◆ **TASK INSTRUCTIONS**
Only the count is wanted here: how many lines of the entries hold the string "width"?

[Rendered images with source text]
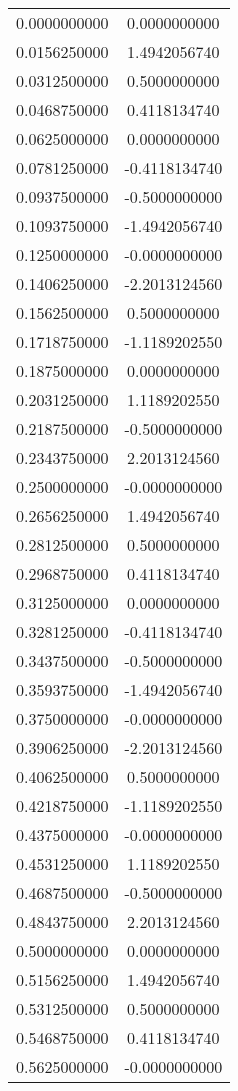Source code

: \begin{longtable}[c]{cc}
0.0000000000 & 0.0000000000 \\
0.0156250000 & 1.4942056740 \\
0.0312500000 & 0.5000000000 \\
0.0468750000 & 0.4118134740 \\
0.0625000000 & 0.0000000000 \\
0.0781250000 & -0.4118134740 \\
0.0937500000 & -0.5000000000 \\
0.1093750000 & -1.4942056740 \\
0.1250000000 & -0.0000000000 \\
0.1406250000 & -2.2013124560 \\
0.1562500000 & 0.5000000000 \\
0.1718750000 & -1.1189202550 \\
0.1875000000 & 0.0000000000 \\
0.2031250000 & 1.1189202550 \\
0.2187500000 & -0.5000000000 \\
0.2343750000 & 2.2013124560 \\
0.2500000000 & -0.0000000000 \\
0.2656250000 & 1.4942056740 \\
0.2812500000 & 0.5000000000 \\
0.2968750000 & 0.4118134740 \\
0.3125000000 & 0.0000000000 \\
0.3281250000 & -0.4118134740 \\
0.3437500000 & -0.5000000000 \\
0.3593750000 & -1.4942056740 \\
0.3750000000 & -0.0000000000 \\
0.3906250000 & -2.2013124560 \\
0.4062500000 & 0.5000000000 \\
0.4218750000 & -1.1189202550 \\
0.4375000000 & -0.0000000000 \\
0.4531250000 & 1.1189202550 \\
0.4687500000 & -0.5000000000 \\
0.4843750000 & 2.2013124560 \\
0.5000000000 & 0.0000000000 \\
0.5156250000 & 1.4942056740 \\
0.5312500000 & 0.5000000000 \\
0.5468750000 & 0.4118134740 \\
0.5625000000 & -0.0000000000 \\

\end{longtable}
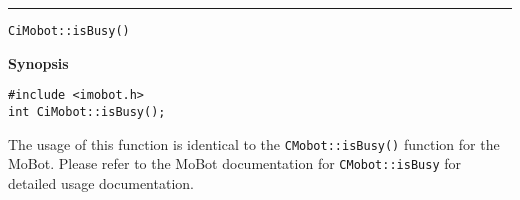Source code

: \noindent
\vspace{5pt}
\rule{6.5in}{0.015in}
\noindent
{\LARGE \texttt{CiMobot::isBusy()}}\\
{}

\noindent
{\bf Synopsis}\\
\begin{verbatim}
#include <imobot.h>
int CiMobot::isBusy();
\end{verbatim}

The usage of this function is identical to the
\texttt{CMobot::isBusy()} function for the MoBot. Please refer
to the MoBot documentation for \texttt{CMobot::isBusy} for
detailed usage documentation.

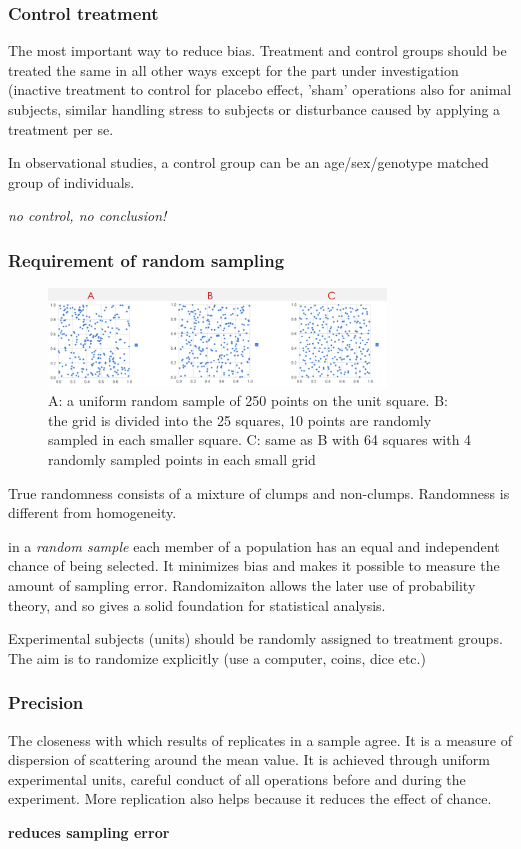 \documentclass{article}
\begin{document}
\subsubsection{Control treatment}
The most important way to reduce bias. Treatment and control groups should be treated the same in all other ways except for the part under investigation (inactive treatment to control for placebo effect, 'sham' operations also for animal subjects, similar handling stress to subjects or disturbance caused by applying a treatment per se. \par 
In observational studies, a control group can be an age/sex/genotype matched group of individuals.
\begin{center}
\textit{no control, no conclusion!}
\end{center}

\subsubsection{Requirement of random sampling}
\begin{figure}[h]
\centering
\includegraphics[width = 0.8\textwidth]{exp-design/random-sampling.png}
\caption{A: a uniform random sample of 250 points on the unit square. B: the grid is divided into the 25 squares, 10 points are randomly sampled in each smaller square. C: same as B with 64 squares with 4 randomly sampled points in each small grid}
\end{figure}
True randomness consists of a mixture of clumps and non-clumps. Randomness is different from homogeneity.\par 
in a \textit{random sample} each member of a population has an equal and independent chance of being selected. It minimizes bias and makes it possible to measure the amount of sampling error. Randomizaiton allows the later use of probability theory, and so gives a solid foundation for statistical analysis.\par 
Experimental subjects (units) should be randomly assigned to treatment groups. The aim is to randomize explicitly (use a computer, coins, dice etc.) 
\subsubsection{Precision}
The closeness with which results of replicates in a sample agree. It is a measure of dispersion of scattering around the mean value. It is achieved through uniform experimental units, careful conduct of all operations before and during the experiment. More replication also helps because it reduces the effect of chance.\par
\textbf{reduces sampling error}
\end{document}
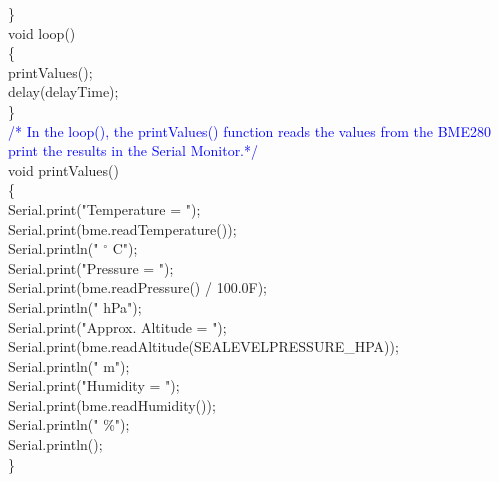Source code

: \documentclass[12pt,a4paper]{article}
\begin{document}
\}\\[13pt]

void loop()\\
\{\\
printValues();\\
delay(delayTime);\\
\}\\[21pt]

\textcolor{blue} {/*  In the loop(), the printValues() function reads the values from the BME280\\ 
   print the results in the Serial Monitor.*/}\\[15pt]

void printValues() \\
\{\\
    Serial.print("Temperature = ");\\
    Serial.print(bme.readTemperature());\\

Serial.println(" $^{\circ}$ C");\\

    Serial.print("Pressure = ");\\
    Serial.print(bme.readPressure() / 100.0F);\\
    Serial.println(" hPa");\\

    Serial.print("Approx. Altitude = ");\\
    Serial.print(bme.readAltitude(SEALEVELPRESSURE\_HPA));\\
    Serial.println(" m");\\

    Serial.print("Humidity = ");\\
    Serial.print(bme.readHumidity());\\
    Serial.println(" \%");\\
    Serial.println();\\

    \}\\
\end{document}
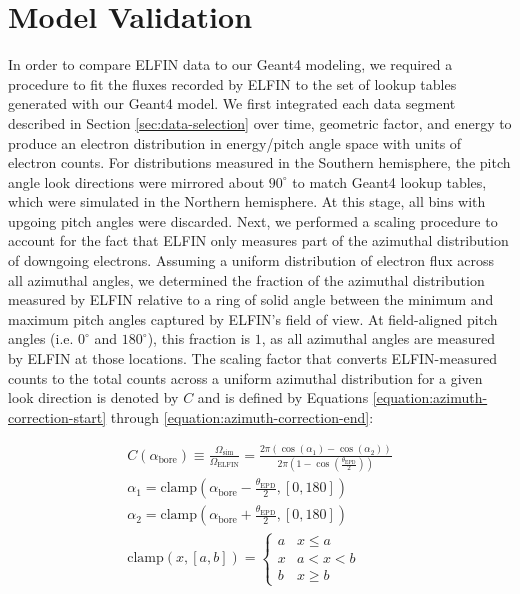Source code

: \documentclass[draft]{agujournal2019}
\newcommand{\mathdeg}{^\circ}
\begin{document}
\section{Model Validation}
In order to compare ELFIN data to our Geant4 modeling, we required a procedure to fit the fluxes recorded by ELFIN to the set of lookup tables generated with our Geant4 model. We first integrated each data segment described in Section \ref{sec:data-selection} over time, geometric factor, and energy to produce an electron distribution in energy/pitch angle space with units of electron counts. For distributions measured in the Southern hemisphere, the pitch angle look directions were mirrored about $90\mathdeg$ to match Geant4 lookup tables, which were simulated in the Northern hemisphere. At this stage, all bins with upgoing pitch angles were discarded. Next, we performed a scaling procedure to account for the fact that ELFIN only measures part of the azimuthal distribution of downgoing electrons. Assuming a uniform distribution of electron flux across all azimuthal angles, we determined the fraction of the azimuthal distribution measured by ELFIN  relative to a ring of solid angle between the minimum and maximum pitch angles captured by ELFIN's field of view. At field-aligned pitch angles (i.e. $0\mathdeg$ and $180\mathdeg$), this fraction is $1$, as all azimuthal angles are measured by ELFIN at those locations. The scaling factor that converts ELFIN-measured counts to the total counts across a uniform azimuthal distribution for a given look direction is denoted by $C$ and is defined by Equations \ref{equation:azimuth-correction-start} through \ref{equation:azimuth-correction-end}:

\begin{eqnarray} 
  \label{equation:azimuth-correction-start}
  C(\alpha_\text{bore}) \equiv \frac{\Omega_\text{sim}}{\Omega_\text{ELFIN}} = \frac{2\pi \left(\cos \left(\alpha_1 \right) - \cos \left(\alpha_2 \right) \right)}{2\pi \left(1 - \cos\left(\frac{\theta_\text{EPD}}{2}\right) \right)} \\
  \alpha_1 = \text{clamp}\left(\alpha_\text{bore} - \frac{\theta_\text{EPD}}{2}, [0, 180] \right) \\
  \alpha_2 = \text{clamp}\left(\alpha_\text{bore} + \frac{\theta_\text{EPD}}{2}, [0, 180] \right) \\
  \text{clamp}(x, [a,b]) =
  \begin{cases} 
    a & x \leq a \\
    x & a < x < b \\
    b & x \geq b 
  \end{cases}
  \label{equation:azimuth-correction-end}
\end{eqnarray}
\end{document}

...

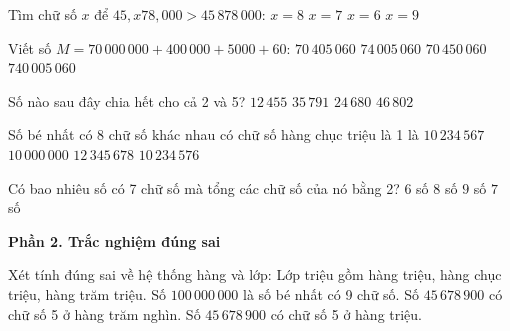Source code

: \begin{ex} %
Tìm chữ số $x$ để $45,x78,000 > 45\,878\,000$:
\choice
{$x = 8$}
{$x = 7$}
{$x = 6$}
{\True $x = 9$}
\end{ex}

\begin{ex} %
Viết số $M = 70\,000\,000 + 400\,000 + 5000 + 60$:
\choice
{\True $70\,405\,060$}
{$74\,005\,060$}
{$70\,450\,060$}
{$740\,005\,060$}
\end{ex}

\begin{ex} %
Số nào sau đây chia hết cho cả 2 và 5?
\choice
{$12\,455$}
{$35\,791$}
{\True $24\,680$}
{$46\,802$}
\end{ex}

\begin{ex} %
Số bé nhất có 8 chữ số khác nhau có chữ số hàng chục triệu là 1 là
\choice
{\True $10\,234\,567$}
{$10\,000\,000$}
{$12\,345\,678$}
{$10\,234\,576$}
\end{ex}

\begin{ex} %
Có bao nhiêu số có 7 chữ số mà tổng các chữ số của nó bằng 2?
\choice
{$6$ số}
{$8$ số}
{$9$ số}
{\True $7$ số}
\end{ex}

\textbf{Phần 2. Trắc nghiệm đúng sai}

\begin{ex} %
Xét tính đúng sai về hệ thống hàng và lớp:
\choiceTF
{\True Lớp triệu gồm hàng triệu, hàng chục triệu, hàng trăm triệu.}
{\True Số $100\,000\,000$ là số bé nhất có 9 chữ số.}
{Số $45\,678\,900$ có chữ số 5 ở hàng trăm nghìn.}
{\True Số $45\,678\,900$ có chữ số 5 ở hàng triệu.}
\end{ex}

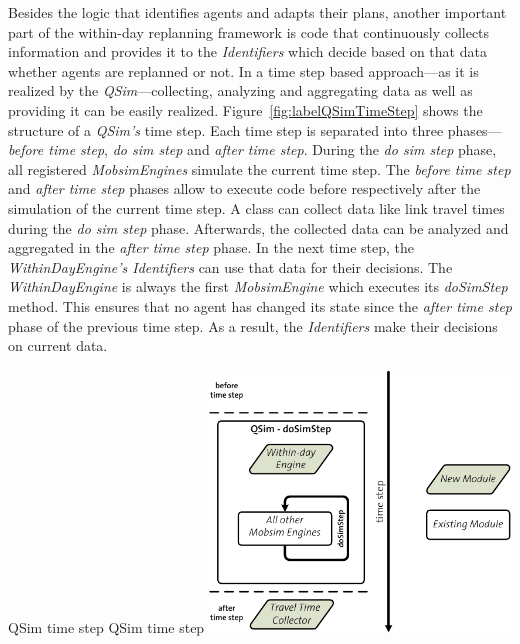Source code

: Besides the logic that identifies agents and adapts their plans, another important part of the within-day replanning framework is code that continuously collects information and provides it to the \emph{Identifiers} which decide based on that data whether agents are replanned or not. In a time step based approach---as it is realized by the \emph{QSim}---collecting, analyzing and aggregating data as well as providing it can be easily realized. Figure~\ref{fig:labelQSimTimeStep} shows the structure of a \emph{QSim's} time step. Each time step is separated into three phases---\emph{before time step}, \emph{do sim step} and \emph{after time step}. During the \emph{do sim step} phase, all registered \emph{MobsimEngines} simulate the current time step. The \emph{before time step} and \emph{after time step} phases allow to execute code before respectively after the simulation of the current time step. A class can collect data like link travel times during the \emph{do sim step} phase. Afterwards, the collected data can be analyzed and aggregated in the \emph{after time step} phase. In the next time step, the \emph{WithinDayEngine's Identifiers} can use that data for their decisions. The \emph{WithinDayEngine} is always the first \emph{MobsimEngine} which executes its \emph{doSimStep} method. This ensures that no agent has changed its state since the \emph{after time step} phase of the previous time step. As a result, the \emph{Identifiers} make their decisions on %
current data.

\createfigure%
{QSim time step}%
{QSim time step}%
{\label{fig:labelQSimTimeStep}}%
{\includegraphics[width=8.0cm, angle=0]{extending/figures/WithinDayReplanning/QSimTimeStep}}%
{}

---

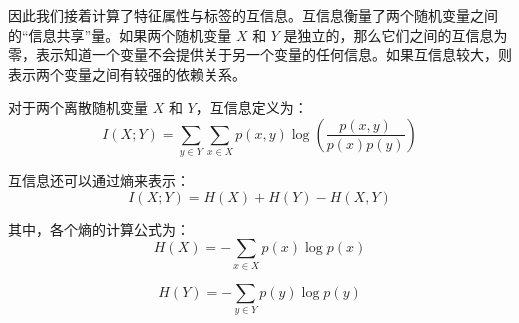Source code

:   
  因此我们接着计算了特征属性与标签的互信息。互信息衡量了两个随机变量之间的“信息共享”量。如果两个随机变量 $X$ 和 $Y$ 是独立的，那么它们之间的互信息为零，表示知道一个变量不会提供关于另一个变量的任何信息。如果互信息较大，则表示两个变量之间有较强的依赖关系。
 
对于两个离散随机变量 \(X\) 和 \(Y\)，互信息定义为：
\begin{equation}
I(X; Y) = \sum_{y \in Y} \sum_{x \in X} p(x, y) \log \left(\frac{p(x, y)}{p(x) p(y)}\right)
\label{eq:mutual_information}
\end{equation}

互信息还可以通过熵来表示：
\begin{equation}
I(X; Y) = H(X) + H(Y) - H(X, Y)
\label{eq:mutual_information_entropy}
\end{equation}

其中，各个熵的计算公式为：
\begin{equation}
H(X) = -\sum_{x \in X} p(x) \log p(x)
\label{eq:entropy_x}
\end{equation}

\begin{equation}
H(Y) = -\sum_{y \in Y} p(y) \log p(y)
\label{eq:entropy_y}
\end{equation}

◆ **ANSWER BOX**
2